Cinayetin yüksek ihtimalle Türkiye bağlantılı olduğunu ifade eden İpçiler, on gün önce yaşanan vurulma olayında da TC elçiliği bağlantısının zikredildiğini, son günlerde Türkiye’de de bu tür olayların yaşandığını ve içinde yaşadığımız ada yarısının Türkiye’deki derin devlet ilişkilerinin yansımasını kaldıramayacağını söyledi.
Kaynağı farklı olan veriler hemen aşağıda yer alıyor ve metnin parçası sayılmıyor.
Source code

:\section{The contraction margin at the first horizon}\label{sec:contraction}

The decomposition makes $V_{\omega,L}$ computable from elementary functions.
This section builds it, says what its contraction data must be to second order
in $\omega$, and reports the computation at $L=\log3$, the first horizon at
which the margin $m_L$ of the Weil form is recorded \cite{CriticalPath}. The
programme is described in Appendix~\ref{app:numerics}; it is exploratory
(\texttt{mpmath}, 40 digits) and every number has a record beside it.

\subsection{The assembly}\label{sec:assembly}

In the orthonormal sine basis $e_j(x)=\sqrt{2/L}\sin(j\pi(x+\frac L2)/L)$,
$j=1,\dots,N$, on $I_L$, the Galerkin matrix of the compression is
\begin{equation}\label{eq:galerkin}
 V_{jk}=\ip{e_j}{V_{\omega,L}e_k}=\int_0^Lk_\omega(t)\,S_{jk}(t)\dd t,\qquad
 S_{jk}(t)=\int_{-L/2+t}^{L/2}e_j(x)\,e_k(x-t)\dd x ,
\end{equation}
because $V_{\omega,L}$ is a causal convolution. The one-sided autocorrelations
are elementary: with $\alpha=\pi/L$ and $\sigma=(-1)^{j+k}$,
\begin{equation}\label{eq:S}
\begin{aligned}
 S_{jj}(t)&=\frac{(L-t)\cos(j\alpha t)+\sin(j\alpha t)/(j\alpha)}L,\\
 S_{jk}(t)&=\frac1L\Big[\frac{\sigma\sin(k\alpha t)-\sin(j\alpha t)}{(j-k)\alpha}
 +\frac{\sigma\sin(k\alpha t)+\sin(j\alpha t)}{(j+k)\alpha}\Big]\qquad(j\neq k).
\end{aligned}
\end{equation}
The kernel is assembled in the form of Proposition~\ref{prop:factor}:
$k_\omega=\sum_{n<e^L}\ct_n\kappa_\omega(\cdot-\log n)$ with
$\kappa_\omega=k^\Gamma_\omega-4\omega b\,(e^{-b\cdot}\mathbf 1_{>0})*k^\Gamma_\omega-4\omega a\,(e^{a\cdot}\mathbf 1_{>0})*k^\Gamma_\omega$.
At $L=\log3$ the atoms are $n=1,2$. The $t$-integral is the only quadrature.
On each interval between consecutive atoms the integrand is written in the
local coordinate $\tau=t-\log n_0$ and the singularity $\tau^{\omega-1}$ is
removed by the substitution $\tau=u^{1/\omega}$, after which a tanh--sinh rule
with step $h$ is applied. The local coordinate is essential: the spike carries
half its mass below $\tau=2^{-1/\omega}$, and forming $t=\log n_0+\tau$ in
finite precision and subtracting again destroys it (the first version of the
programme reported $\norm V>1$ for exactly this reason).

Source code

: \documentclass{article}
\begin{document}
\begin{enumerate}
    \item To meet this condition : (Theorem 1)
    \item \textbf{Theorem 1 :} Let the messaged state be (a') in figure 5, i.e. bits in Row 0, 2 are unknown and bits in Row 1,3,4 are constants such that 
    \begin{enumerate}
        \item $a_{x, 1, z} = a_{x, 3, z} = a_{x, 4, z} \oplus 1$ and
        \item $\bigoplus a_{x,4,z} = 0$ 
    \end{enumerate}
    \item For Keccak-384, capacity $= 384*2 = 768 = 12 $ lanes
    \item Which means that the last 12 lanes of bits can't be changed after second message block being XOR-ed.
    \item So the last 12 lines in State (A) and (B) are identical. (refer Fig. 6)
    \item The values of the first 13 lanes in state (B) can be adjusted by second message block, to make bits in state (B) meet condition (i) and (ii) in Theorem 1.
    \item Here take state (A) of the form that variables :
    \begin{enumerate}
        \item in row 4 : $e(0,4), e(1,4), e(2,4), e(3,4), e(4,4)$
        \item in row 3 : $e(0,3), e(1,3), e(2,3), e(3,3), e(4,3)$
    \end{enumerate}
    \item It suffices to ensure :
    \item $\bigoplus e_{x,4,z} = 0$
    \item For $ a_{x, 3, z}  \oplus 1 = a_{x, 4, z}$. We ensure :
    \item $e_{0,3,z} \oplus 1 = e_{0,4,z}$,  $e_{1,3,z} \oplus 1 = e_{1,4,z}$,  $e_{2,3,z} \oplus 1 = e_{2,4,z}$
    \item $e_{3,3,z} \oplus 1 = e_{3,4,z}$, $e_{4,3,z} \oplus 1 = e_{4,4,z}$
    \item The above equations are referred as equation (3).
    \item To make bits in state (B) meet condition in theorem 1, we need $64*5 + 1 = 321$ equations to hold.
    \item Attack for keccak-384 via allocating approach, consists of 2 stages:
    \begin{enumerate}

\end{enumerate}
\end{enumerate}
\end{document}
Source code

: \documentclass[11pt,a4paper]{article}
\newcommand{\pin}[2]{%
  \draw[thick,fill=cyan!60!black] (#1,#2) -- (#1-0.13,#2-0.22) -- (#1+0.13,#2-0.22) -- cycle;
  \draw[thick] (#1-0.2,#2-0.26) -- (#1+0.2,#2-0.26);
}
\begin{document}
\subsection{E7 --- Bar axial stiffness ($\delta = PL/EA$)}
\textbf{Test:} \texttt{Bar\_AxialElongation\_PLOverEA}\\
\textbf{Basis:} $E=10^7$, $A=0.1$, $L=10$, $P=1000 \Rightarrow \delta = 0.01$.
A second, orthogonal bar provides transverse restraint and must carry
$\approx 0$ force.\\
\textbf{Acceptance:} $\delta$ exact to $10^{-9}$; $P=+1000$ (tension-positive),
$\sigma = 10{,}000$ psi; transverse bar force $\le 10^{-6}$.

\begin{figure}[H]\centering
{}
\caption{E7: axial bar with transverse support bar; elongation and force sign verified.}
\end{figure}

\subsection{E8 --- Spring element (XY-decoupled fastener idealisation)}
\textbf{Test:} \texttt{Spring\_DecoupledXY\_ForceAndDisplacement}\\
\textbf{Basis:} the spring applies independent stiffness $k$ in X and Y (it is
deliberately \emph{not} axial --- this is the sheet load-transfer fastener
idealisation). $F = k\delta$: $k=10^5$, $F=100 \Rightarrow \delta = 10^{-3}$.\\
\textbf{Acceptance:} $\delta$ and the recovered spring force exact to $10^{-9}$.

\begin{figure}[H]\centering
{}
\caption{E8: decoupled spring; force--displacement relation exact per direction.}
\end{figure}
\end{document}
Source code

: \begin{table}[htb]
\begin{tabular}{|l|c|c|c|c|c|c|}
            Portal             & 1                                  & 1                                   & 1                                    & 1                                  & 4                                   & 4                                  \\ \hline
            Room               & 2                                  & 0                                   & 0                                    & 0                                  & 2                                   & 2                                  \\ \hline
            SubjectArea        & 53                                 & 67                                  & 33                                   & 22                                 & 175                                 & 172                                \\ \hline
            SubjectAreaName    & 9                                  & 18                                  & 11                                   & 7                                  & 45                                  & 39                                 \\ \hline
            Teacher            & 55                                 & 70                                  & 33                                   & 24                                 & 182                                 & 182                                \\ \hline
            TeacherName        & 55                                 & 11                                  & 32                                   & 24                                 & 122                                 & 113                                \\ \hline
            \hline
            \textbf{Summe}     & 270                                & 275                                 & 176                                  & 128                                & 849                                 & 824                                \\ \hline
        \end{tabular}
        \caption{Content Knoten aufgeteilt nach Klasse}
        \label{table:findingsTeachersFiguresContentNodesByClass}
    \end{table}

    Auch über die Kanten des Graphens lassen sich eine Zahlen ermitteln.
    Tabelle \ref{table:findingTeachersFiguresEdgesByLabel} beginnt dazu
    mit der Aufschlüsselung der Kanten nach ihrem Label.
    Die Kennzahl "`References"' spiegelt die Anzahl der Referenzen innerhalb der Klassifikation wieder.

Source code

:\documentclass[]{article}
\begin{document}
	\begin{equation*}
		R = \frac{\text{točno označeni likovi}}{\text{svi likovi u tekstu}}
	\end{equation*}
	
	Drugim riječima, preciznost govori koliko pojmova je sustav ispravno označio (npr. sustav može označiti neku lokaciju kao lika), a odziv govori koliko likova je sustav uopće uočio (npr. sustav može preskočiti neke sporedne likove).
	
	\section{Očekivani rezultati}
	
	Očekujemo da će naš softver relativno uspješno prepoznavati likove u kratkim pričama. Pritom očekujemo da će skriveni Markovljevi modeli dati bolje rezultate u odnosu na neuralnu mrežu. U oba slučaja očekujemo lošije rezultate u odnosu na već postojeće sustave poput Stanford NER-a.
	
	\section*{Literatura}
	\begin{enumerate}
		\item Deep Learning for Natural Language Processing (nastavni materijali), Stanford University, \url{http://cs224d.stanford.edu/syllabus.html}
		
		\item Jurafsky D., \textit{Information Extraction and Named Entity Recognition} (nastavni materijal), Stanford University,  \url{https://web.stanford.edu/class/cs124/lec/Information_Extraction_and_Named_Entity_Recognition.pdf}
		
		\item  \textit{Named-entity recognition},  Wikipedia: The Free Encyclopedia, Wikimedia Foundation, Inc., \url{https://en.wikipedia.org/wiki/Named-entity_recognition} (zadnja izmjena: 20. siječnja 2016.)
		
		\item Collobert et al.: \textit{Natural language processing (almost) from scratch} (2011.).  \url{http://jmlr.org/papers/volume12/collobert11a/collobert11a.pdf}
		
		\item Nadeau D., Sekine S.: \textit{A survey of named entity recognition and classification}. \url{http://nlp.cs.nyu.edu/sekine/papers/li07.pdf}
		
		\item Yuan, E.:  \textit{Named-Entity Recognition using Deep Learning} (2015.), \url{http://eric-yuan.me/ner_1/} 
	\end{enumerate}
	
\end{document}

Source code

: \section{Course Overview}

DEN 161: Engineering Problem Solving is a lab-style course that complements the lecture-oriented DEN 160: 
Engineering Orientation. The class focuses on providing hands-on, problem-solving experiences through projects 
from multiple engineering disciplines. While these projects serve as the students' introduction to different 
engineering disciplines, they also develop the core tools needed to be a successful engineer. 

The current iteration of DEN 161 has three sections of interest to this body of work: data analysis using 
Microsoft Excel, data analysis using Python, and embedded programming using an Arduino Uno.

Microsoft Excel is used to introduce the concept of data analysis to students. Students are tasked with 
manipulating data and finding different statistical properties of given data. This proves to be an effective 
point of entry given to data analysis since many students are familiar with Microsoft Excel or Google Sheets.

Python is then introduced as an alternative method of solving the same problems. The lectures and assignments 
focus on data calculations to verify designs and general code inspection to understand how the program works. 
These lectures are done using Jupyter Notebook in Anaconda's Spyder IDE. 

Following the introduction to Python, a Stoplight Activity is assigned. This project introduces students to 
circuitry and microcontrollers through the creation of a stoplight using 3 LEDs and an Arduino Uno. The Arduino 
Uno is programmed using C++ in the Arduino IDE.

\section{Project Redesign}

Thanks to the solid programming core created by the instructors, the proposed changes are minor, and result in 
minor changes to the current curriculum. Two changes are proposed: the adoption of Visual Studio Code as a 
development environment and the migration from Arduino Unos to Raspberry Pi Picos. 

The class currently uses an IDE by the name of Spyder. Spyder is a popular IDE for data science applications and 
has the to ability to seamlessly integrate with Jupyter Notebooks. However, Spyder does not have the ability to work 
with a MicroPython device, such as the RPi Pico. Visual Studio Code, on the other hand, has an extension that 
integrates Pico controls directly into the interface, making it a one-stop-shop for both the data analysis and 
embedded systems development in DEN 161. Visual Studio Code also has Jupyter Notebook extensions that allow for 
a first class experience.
Türkiye’deki derin devletin iç çatışmalarının arka bahçe veya kalın bağırsak olarak ülkemize taşındığını söyleyen İpçiler, sosyolojik, psikolojik, ekonomik açıdan bunun kabul edilemez olduğunu belirtti.
“Faili meçhul değil meşhur”
İstenmesi halinde faili bulunabilecekken, üstü örtünmek istenen olaylara faili meşhur denildiğini açıklayan İpçiler, hesap sorulabilecek mekanizma olmadığı ve derin devlet hesaplaşmalarının yansıdığı cinayetin büyük ihtimalle faili meşhur olarak kalacağını söyledi.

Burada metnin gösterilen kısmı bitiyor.